The Government has announced that magistrates will have greater flexibility in deciding penalties for offenders who commit a range of crimes, including the dangerous driving associated with road traffic accidents.
They will be able to set unlimited fines for some of the most serious crimes they are asked to deal with, including offences which adversely affect the environment. At the moment they are restricted to issuing fines of up to £5,000.
The changes come after laws passed by Parliament in 2012.
When deciding on sentences magistrates follow guidance that sets out how they should punish offenders depending on the seriousness of the crime they commit.
- The maximum punishment for level 1 offences like racing cycles on public routes without permission will rise from £200 to £800.
- The highest fine for level 2 crimes such as riding a motorbike without a crash helmet will increase from £500 to £2,000.
- The maximum punishment for level 3 offences like selling booze to someone who is already drunk or being drunk and disorderly in public will be lifted from £1,000 to £4,000.
- The highest fine for motorway speeding and other level 4 offences will increase from £2,500 to £10,000.
High court fines ‘a good deterrent’
If fines are set at the right levels they can be an excellent way of making sure criminals are punished and discouraged from breaking the law again, according to Justice Minister Jeremy Wright.
He describes magistrates as of crucial importance to the system of justice in Britain and said the changes will give them more powers to protect local communities.
In 2012/13, £284 million worth of fines were collected, which was a record amount and proceeds are expected to increase even further in the subsequent 12-month period.

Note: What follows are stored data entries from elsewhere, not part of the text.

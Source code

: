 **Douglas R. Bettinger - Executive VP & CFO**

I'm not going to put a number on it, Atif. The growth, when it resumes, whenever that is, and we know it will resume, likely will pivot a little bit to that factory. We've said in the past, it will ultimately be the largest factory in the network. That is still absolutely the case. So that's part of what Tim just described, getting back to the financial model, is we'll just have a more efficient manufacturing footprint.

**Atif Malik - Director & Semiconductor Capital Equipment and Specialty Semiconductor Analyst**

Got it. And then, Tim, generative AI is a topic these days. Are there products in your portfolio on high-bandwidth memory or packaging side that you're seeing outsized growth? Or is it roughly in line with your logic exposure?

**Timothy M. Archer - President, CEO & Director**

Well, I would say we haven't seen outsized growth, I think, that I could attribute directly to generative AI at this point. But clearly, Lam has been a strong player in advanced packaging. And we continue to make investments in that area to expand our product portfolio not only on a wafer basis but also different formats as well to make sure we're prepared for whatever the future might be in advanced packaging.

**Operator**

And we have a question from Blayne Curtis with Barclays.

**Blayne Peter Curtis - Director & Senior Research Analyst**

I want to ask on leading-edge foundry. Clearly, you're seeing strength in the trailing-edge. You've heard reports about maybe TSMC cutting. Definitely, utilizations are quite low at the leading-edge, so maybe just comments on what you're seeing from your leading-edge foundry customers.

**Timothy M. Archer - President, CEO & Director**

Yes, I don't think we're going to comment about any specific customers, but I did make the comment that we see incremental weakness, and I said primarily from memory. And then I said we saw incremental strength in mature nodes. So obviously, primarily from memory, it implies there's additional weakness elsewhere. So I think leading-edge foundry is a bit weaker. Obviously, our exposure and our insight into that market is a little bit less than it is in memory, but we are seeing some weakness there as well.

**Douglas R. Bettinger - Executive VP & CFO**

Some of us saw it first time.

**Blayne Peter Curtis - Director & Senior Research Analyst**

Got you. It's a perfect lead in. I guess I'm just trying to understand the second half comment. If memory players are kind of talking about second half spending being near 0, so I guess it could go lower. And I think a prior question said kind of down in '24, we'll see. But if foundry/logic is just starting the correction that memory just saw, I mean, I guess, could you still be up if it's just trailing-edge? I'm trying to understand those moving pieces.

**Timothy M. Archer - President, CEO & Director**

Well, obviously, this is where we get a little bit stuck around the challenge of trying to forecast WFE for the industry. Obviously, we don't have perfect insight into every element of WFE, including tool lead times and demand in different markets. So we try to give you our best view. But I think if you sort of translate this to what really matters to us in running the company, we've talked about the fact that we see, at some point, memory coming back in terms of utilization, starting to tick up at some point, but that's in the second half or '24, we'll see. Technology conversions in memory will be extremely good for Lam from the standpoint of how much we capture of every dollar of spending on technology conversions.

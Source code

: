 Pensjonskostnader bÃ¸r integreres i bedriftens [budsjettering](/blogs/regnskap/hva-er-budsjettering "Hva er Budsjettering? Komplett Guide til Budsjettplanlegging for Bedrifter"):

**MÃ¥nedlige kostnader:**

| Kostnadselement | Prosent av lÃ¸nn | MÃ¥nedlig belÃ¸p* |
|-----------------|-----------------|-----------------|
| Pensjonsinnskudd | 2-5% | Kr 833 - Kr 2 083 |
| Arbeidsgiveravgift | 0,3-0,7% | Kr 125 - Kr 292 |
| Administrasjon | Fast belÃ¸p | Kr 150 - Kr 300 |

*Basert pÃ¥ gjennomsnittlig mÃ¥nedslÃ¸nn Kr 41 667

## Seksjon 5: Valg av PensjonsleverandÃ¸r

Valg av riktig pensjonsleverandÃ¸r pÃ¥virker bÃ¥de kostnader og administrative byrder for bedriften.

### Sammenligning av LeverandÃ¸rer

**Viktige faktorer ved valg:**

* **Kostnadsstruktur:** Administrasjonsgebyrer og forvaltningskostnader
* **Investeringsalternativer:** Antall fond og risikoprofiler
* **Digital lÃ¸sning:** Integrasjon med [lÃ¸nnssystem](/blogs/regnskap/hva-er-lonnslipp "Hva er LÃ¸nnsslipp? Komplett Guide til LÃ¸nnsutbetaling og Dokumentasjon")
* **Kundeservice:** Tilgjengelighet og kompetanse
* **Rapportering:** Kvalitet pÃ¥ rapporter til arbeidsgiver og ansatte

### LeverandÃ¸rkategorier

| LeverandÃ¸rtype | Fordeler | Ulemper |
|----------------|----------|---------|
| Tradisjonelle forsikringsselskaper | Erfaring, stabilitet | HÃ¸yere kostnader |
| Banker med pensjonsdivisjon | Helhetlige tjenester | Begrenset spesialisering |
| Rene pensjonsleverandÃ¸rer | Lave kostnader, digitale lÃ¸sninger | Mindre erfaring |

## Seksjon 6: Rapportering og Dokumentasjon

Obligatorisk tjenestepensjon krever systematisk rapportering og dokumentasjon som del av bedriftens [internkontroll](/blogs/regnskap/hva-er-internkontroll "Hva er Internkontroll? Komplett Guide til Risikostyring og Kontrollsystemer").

Back in 2012 the Government passed the Legal Aid, Sentencing and Punishment of Offenders Act and part of it gave magistrates the ability to set unlimited fines for certain crimes, but it has taken time for the Government to draw up the legislation for it.
The changes have been criticised by motoring organisations, which say they will put people off from challenge speeding tickets they think they should not have received.